Every line of the material below that holds the string "runtime" should be copied.

Exercise input>
────────────────────
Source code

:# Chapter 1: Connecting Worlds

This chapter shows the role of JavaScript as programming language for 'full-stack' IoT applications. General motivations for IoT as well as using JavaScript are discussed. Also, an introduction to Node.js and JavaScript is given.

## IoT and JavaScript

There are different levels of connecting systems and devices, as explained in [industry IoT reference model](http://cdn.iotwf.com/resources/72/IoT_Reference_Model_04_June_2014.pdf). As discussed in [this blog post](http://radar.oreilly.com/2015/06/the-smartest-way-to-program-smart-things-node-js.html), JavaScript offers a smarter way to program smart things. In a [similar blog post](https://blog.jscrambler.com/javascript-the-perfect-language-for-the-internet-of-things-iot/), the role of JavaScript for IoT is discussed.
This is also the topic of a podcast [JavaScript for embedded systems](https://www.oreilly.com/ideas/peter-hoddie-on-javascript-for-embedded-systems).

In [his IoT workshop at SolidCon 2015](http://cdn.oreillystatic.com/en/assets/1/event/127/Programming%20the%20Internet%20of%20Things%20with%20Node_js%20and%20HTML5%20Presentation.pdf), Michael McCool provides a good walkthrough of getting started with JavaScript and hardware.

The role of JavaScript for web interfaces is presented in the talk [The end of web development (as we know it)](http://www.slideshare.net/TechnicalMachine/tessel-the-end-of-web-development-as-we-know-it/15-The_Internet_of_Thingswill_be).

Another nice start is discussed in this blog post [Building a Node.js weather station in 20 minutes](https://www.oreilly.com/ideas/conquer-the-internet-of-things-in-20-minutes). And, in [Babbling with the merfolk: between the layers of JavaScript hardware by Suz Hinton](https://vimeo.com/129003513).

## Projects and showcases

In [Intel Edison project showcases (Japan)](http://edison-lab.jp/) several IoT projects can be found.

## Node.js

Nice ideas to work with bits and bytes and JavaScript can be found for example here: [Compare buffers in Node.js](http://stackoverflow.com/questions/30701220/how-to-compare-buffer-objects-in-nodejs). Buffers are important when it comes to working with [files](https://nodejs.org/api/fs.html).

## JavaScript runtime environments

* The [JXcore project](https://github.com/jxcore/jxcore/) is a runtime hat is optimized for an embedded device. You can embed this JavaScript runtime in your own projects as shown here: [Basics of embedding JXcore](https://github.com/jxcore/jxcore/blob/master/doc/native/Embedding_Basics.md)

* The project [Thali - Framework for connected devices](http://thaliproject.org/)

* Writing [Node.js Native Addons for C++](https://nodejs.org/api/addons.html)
────────────────────
Solution for this problem>
## JavaScript runtime environments
* The [JXcore project](https://github.com/jxcore/jxcore/) is a runtime hat is optimized for an embedded device. You can embed this JavaScript runtime in your own projects as shown here: [Basics of embedding JXcore](https://github.com/jxcore/jxcore/blob/master/doc/native/Embedding_Basics.md)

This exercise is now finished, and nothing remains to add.